Buy gold because we want out.
How true. You nailed it.
I think the market is so controlled and manipulated that it no longer behaves as one would expect based on history. For example, when a lot of selling starts to happen, computers shut down trading. This is an unnatural process that on the surface appears to be a good thing but surely there are many unintended consequences.
The other thing is the feds manipulation if the currency and the free money that the banks can take and invest in the markets. Everything is artificial now, and I think at the right time, some group of people has the power to flush it. Maybe right before the election for example like what happened in 2007...
Derivatives and especially those like "A credit default swap (CDS) is a financial swap agreement that the seller of the CDS will compensate the buyer (the creditor of the reference loan) in the event of a loan default (by the debtor) or other credit event. " are completely krap when not linked 0n on one to the underlining security instrument.
Let some peeps do that, but disconnect those ba$t@rds from the rest of the financial system.
The markets to me, seem to have been infiltrated at all levels by ‘elites’. There is always fraud and thieves in politics and markets but I think it is far worse than we know. For example, Trump has opened my eyes to the level of fraud in the political system. I always new that the parties had a big degree of control over who is elected. But now I realize that it is far worse. Only a candidate like Trump can push through the shennanigans and even for him it will be hard.
30% Ouch!
I started doing that... boy can you run out of dry powder fast!
Goldbug ping.
Some were predicting $600 gold. I didn't think so, and still don't. Silver is an astounding value currently, but decreased industrial demand, due to the economy, is really hammering it.
Gold is not bad, but in a deflationary depression, cash is king. Sit back and buy income producing assets later.
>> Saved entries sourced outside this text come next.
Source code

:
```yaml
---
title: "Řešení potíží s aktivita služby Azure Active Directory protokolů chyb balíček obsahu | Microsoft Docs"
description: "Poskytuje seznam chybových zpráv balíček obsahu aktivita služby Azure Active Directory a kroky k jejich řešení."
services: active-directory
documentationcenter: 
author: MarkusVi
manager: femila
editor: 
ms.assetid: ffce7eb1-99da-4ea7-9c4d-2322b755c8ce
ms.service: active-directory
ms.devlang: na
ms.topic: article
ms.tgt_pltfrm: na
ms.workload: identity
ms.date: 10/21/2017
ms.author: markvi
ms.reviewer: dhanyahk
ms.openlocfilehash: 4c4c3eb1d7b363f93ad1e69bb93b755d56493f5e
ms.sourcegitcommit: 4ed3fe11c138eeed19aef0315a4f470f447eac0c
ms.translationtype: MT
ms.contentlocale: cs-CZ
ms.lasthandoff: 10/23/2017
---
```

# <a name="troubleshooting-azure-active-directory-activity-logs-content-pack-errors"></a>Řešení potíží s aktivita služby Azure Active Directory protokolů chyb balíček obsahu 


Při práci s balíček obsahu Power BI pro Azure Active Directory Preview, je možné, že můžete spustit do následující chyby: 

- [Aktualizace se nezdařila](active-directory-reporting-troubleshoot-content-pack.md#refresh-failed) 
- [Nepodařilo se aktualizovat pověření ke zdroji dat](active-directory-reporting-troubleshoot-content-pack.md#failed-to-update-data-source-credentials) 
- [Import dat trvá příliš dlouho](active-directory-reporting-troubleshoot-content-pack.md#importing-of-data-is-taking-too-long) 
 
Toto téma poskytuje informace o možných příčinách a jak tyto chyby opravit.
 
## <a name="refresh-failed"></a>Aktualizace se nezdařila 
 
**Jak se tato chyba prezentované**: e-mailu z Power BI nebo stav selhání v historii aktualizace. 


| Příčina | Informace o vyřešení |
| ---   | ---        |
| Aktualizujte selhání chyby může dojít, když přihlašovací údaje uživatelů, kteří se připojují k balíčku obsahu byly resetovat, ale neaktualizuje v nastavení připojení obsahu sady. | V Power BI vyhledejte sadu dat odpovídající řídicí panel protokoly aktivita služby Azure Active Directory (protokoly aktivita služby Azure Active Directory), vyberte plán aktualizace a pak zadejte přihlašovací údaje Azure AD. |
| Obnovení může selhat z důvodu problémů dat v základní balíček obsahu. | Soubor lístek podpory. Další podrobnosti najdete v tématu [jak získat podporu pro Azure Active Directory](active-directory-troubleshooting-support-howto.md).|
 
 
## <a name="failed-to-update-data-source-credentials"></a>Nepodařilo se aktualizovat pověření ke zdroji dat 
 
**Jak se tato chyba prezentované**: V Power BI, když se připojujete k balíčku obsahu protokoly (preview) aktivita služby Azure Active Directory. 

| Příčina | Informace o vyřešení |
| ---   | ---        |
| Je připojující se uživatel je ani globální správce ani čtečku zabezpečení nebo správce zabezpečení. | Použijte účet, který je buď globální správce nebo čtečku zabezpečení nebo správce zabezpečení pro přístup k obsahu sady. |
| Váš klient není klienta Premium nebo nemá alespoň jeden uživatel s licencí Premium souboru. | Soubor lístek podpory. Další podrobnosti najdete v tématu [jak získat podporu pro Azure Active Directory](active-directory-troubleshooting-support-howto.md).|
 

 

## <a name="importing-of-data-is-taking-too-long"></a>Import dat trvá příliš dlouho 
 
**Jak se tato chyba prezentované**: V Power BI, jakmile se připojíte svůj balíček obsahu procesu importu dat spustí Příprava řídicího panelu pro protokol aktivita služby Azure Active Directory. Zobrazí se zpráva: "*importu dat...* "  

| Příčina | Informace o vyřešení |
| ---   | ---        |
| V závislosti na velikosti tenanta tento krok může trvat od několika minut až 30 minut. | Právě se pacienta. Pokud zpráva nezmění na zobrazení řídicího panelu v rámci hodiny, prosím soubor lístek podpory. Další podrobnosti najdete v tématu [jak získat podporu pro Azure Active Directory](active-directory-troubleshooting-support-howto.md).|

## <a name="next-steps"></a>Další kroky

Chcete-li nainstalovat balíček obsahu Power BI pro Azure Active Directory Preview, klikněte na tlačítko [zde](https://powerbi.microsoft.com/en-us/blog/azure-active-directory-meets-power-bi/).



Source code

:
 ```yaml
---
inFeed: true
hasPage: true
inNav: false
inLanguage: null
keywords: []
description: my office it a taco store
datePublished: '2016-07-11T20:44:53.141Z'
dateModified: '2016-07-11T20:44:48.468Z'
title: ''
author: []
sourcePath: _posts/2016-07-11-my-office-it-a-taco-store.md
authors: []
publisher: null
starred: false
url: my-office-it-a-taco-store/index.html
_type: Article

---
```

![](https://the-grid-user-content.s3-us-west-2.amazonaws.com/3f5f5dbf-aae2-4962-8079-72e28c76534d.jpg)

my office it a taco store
What about in an “inflationary” depression?
Unlikely. But in that hypothetical I'd recommend foreign currency, foreign stocks, natural resource plays, TIPs.
Plus some gold and silver is always appropriate
Agree
But in that hypothetical I'd recommend foreign currency, foreign stocks, natural resource plays, TIPs.
Disagree.
First, I think the rise in the price of gold, while other commodities have/are falling, is a signal the long anticipated inflationary depression may finally be upon us.
Second, Cash isn't king in an inflation - though I agree the dollar may be the last fiat standing. Likewise, stocks and some commodities aren't going to be great for storing wealth either (i.e. the deflationary half of the equation).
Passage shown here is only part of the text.